Heredero del arte conceptual y del happening de los sesenta, el primer antecedente directo del VIP es el famoso urinario invertido de Marcel Duchamp, exhibido en 1917 en la sede de la Sociedad de Artistas Independientes de Nueva York. Este es el ejemplo primario de lo que sería el ready-made: un objeto hecho con otros fines al que se le sitúa y resalta en un contexto inesperado. Con todo y su “metaironía” inaugura un arte de la ocurrencia que debió ser una fórmula destinada a agotarse rápidamente, como toda broma que se repite.

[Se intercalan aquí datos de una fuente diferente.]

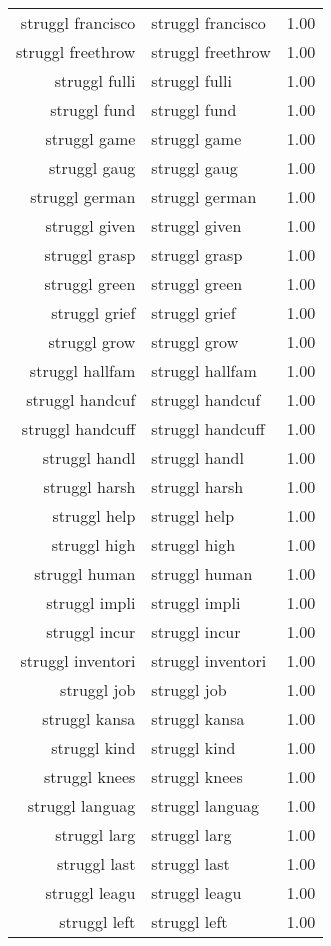 \begin{table}[ht]
\begin{tabular}{rlr}
  struggl francisco & struggl francisco & 1.00 \\ 
  struggl freethrow & struggl freethrow & 1.00 \\ 
  struggl fulli & struggl fulli & 1.00 \\ 
  struggl fund & struggl fund & 1.00 \\ 
  struggl game & struggl game & 1.00 \\ 
  struggl gaug & struggl gaug & 1.00 \\ 
  struggl german & struggl german & 1.00 \\ 
  struggl given & struggl given & 1.00 \\ 
  struggl grasp & struggl grasp & 1.00 \\ 
  struggl green & struggl green & 1.00 \\ 
  struggl grief & struggl grief & 1.00 \\ 
  struggl grow & struggl grow & 1.00 \\ 
  struggl hallfam & struggl hallfam & 1.00 \\ 
  struggl handcuf & struggl handcuf & 1.00 \\ 
  struggl handcuff & struggl handcuff & 1.00 \\ 
  struggl handl & struggl handl & 1.00 \\ 
  struggl harsh & struggl harsh & 1.00 \\ 
  struggl help & struggl help & 1.00 \\ 
  struggl high & struggl high & 1.00 \\ 
  struggl human & struggl human & 1.00 \\ 
  struggl impli & struggl impli & 1.00 \\ 
  struggl incur & struggl incur & 1.00 \\ 
  struggl inventori & struggl inventori & 1.00 \\ 
  struggl job & struggl job & 1.00 \\ 
  struggl kansa & struggl kansa & 1.00 \\ 
  struggl kind & struggl kind & 1.00 \\ 
  struggl knees & struggl knees & 1.00 \\ 
  struggl languag & struggl languag & 1.00 \\ 
  struggl larg & struggl larg & 1.00 \\ 
  struggl last & struggl last & 1.00 \\ 
  struggl leagu & struggl leagu & 1.00 \\ 
  struggl left & struggl left & 1.00 \\ 

\end{tabular}
\end{table}
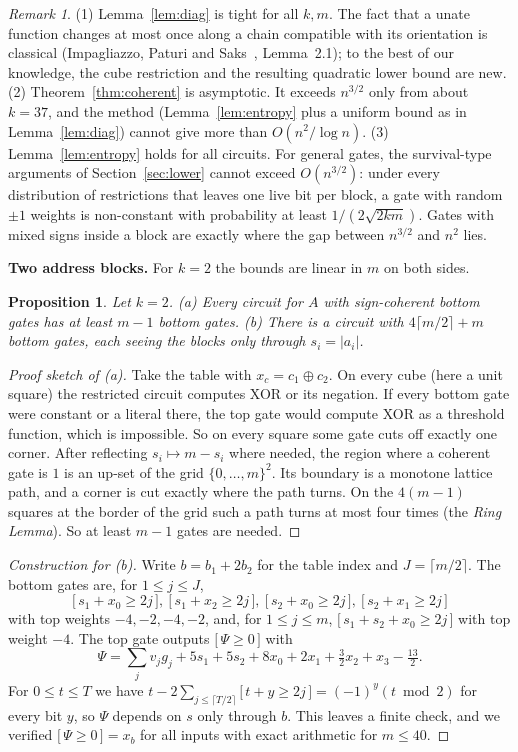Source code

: \documentclass[11pt,letterpaper]{article}
\newtheorem{proposition}[theorem]{Proposition}
\theoremstyle{remark}
\newtheorem*{remark}{Remark}
\newcommand{\ind}[1]{\bigl[\,#1\,\bigr]}
\newcommand{\smalltitle}[1]{\textbf{\color{ink}#1}\quad}
\begin{document}
\begin{remark}
(1) Lemma~\ref{lem:diag} is tight for all $k,m$. The fact that a
unate function changes at most once along a chain compatible with its
orientation is classical (Impagliazzo, Paturi and Saks~\cite{IPS},
Lemma~2.1); to the best of our knowledge,
the cube restriction and the resulting quadratic lower bound are new. (2) Theorem~\ref{thm:coherent} is
asymptotic. It exceeds $n^{3/2}$ only from about $k=37$, and the method
(Lemma~\ref{lem:entropy} plus a uniform bound as in Lemma~\ref{lem:diag})
cannot give more than $O(n^2/\log n)$. (3) Lemma~\ref{lem:entropy} holds for
all circuits. For general gates, the survival-type arguments of
Section~\ref{sec:lower} cannot exceed $O(n^{3/2})$: under every
distribution of restrictions that leaves one live bit per block, a gate with
random $\pm1$ weights is non-constant with probability at least
$1/(2\sqrt{2km})$. Gates with mixed signs inside a block are exactly where
the gap between $n^{3/2}$ and $n^2$ lies.
\end{remark}

\smalltitle{Two address blocks.}
For $k=2$ the bounds are linear in $m$ on both sides.

\begin{proposition}\label{prop:k2}
Let $k=2$. (a) Every circuit for $A$ with sign-coherent bottom gates has at
least $m-1$ bottom gates. (b) There is a circuit with $4\lceil m/2\rceil+m$
bottom gates, each seeing the blocks only through $s_i=|a_i|$.
\end{proposition}
\begin{proof}[Proof sketch of (a)]
Take the table with $x_c=c_1\oplus c_2$. On every cube (here a unit square)
the restricted circuit computes XOR or its negation. If every bottom gate were
constant or a literal there, the top gate would compute XOR as a threshold
function, which is impossible. So on every square some gate cuts off exactly
one corner. After reflecting $s_i\mapsto m-s_i$ where needed, the region where
a coherent gate is $1$ is an up-set of the grid $\{0,\dots,m\}^2$. Its
boundary is a monotone lattice path, and a corner is cut exactly where the
path turns. On the $4(m-1)$ squares at the border of the grid such a path
turns at most four times (the \emph{Ring Lemma}). So at least $m-1$ gates are needed.
\end{proof}
\begin{proof}[Construction for (b)]
Write $b=b_1+2b_2$ for the table index and $J=\lceil m/2\rceil$. The bottom
gates are, for $1\le j\le J$,
\[
\ind{s_1+x_0\ge2j},\ \ind{s_1+x_2\ge2j},\ \ind{s_2+x_0\ge2j},\ \ind{s_2+x_1\ge2j}
\]
with top weights $-4,-2,-4,-2$, and, for $1\le j\le m$, $\ind{s_1+s_2+x_0\ge2j}$
with top weight $-4$. The top gate outputs $\ind{\Psi\ge0}$ with
\[
\Psi=\sum_j v_jg_j+5s_1+5s_2+8x_0+2x_1+\tfrac32x_2+x_3-\tfrac{13}2 .
\]
For $0\le t\le T$ we have $t-2\sum_{j\le\lceil T/2\rceil}\ind{t+y\ge2j}=(-1)^y(t\bmod2)$
for every bit $y$, so $\Psi$ depends on $s$ only through $b$. This leaves a
finite check, and we verified $\ind{\Psi\ge0}=x_b$ for all inputs with exact
arithmetic for $m\le40$.
\end{proof}
\end{document}
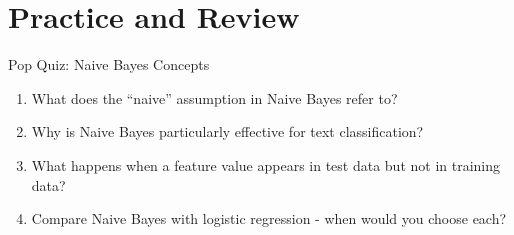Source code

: \documentclass{beamer}
\begin{document}











\section{Practice and Review}

\begin{frame}{Pop Quiz: Naive Bayes Concepts}
\begin{enumerate}
\item What does the ``naive'' assumption in Naive Bayes refer to?
\pause
\item Why is Naive Bayes particularly effective for text classification?
\pause
\item What happens when a feature value appears in test data but not in training data?
\pause
\item Compare Naive Bayes with logistic regression - when would you choose each?
\end{enumerate}
\end{frame}
\end{document}
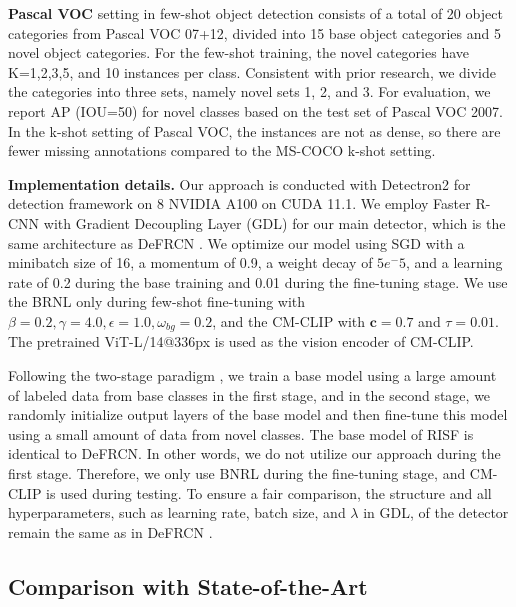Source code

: \documentclass{article}
\begin{document}
{\bf Pascal VOC} setting in few-shot object detection consists of a total of 20 object categories from Pascal VOC 07+12, divided into 15 base object categories and 5 novel object categories. For the few-shot training, the novel categories have K=1,2,3,5, and 10 instances per class. Consistent with prior research, we divide the categories into three sets, namely novel sets 1, 2, and 3. For evaluation, we report AP (IOU=50) for novel classes based on the test set of Pascal VOC 2007.
In the k-shot setting of Pascal VOC, the instances are not as dense, so there are fewer missing annotations compared to the MS-COCO k-shot setting.

{\bf Implementation details.} Our approach is conducted with Detectron2 \cite{detectron2} for detection framework on 8 NVIDIA A100 on CUDA 11.1. 
We employ Faster R-CNN with Gradient Decoupling Layer (GDL) for our main detector, which is the same architecture as DeFRCN \cite{defrcn}. 
We optimize our model using SGD with a minibatch size of 16, a momentum of 0.9, a weight decay of $5e^-5$, and a learning rate of 0.2 during the base training and 0.01 during the fine-tuning stage.
We use the BRNL only during few-shot fine-tuning with $\beta=0.2, \gamma=4.0, \epsilon=1.0, \omega_{bg}=0.2$, and the CM-CLIP with $\mathbf{c}=0.7$ and $\tau=0.01$. 
The pretrained ViT-L/14@336px is used as the vision encoder of CM-CLIP.

Following the two-stage paradigm \cite{tfa}, we train a base model using a large amount of labeled data from base classes in the first stage, and in the second stage, 
we randomly initialize output layers of the base model and then fine-tune this model using a small amount of data from novel classes.
The base model of RISF is identical to DeFRCN.
In other words, we do not utilize our approach during the first stage.
Therefore, we only use BNRL during the fine-tuning stage, and CM-CLIP is used during testing. 
To ensure a fair comparison, the structure and all hyperparameters, such as learning rate, batch size, and $\lambda$ in GDL, of the detector remain the same as in DeFRCN \cite{defrcn}.

\subsection{Comparison with State-of-the-Art}
\end{document}

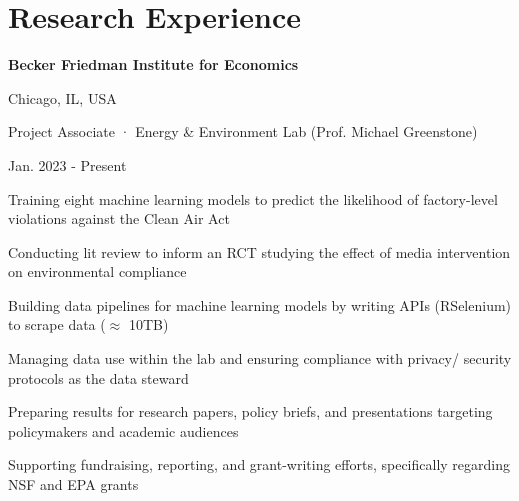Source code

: \documentclass[a4paper,20pt]{article}
\begin{document}
\vspace{-5pt}
\section{Research Experience}
    \begin{minipage}{.75\linewidth} \begin{flushleft}
    		\textbf{Becker Friedman Institute for Economics}
    	\end{flushleft} \end{minipage}
    \hfill 
    \begin{minipage}{.20\linewidth}\begin{flushright}
    	 Chicago, IL, USA
    	\end{flushright}\end{minipage}
     
    \begin{minipage}{.75\linewidth} \begin{flushleft}
    		Project Associate · Energy \& Environment Lab (Prof. Michael Greenstone)
    	\end{flushleft} \end{minipage}
    \hfill 
    \begin{minipage}{.20\linewidth}\begin{flushright}
    	 Jan. 2023 - Present
    	\end{flushright}\end{minipage}
        \vspace{-5pt}
	\begin{description}[font=$\bullet$]
	\item{Training eight machine learning models to predict the likelihood of factory-level violations against the Clean Air Act}
        \vspace{-7pt}
        \item{Conducting lit review to inform an RCT studying the effect of media intervention on environmental compliance}
        \vspace{-7pt}
        \item{Building data pipelines for machine learning models by writing APIs (RSelenium) to scrape data ($\approx$ 10TB)} 
        \vspace{-7pt}
        \item{Managing data use within the lab and ensuring compliance with privacy/ security protocols as the data steward}
        \vspace{-7pt}
        \item{Preparing results for research papers, policy briefs, and presentations targeting policymakers and academic audiences}
        \vspace{-7pt}
        \item{Supporting fundraising, reporting, and grant-writing efforts, specifically regarding NSF and EPA grants}
\end{description}
\end{document}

Ciertamente la modernidad fue fundada dos veces: primero por la Ilustración, pero luego por la rebelión romántica, como célebremente argumentó Octavio Paz en Los hijos del limo (1974). La obsesión por la ruptura y el desafío de los convencionalismos, la autoexpresión como una afirmación de libertad frente al conformismo autocomplaciente y los imperativos racionalistas que todo lo estandarizan destacaron este momento. Pero, después de la catástrofe de la Primera Guerra Mundial, la ruptura deriva en un repudio sistemático de cualquier valor vigente, comenzando por la tradición artística, más una adicción por crear un efecto de shock en el espectador como un fin que se justifica en sí mismo.
Duchamp desencadenó tres consecuencias fatales en la trayectoria del arte hasta nuestros días que bien subraya Lésper. 1) La noción de que el artista solo piensa, no ejecuta la obra (del mismo modo que Duchamp solo adquiere el urinario o que muchas de las más famosas serigrafías de Warhol son el resultado de sus instrucciones por teléfono a técnicos en reproducción industrial, algo similar ocurre en el caso de las obras más afamadas de Jeff Koons). De manera que el artista deviene en un delirante elucubrador al estilo más especulativo, sin un cable a tierra, sin una experiencia física creadora o de interacción con materiales, ejecución, técnica y estilo. 2) La obra al no plasmar un verdadero acto tangible de transformación es o un mero objeto o un mero ademán en el aire, enteramente dependiente del discurso del curador para hacer una lectura dirigida de lo que significa, el equivalente a un acto de ventriloquia ya que el objeto es incapaz de hablar por sí mismo (bien decía Diego Rivera que todo artista que tiene que explicarse es un mal artista). 3) El arte VIP solo es posible con la complicidad del aparato burocrático institucional de la cultura y las artes que opera museos, galerías y exposiciones porque solo puede habitar en tales atmósferas. Es enteramente dependiente de ese contexto pues de otro modo resulta imposible verlo como arte, lo que no deja de ser irónico considerando que el discurso curatorial le debe no poco a teóricos como Theodor Adorno, quien asociaba la palabra museo con mausoleo por ser “la sepultura del arte”. El arte VIP no se adapta bien a espacios públicos, a diferencia del arte barroco y el muralismo que se sostienen por sí mismos, a pesar incluso de las motivaciones y sobrecarga ideológica de sus autores, hijos de su tiempo.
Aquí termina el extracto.